Score another legal victory for the good guys! You may recall the case of former Congressman Steve Driehaus, an Ohio Democrat who voted for ObamaCare, then got so upset that the Susan B. Anthony List pointed out that was a vote for taxpayer abortion funding that he tried to get the force of law to shut them up.
Last summer, the U.S. Supreme Court vindicated SBA’s free speech rights by unanimously striking down the Ohio “false statements” law Driehaus originally tried to claim their billboards violated, and on Friday the U.S. 6th Court of Appeals vindicated them on the merits, too.
They affirmed—also unanimously—a lower court’s decision to throw out Driehaus’s good old-fashioned defamation suit on the basis that SBA didn’t lie. And the most delicious part? They cite the poor Congressman’s own initial antipathy toward ObamaCare as a sign that SBA’s interpretation of the law was credible:
Moreover, given the debate prior to passage of the PPACA as to whether it includes taxpayer funding for abortion, the gist or sting of the statements appears to have at least some truth, to be substantially true, or to be subject to differing interpretations. Driehaus vocally opposed the PPACA because of his concerns about federal funding for abortions but he then voted for it anyway despite the absence of his desired language (the Stupak-Pitts Amendment) in the final version. The Executive Order adds language, but is not part of the PPACA and does not alter the statutory text. In fact, debate continues over the meaning and effect of the PPACA.
To be clear, the 6th Circuit isn’t claiming to have confirmed that in their view, ObamaCare definitely funds abortions, but simply that SBA was operating under a perfectly plausible understanding of the law…
[W]e need not resolve this debate at a higher level of specificity. For SBA List to overcome Driehaus’s defamation claim, it is enough that the statements had some truth, were substantially true, or were subject to differing interpretations. Driehaus’s own change of position demonstrates that they were.

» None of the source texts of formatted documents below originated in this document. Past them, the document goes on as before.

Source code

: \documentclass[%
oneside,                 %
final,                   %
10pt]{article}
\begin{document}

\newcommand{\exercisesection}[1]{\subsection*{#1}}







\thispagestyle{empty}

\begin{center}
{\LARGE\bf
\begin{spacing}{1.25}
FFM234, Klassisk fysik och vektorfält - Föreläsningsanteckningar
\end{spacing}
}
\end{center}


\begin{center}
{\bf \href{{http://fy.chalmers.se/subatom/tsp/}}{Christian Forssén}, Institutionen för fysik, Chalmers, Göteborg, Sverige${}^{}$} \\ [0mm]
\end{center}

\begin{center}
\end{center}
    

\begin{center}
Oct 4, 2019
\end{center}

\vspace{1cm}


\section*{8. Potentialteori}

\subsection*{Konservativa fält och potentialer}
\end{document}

…and that there was no evidence of their motives being underhanded:
Even if Driehaus could prove that the PPACA does not include any taxpayer funding of abortion, thus making SBA List’s statements actually or technically false, we can find no evidence to support Driehaus’s claim that SBA List “knew” the statements were false or “entertained serious doubts as to their truth.” Rather, all of the evidence supports a finding that SBA List did then, and does now, believe emphatically that the statements are true: that the PPACA includes taxpayer funding for abortions. Moreover, given that SBA List’s mission is “ending all federal funding of abortion,” SBA List would have no cause to criticize or campaign against either the PPACA or Driehaus if it did not believe that the PPACA included taxpayer funded abortions. Rather, one would expect SBA List to support an anti-abortion candidate, particularly one who had been as outspoken as Driehaus had been in opposing federal taxpayer funding of abortion.
Of course, we need not beat around the bush: ObamaCare absolutely does fund abortion—its subsidies for abortifacients and Planned Parenthood have long been well documented, as is the fact that, according to the Government Accountability Office, the Obama Administration hasn’t been keeping its promise to keep insurance subsidies separate from abortion surcharges. The lack of transparency has been so egregious that the Family Research Council and the Charlotte Lozier Institute have joined forces to make a dedicated website for better informing the public how they can avoid abortion on the exchanges—if at all.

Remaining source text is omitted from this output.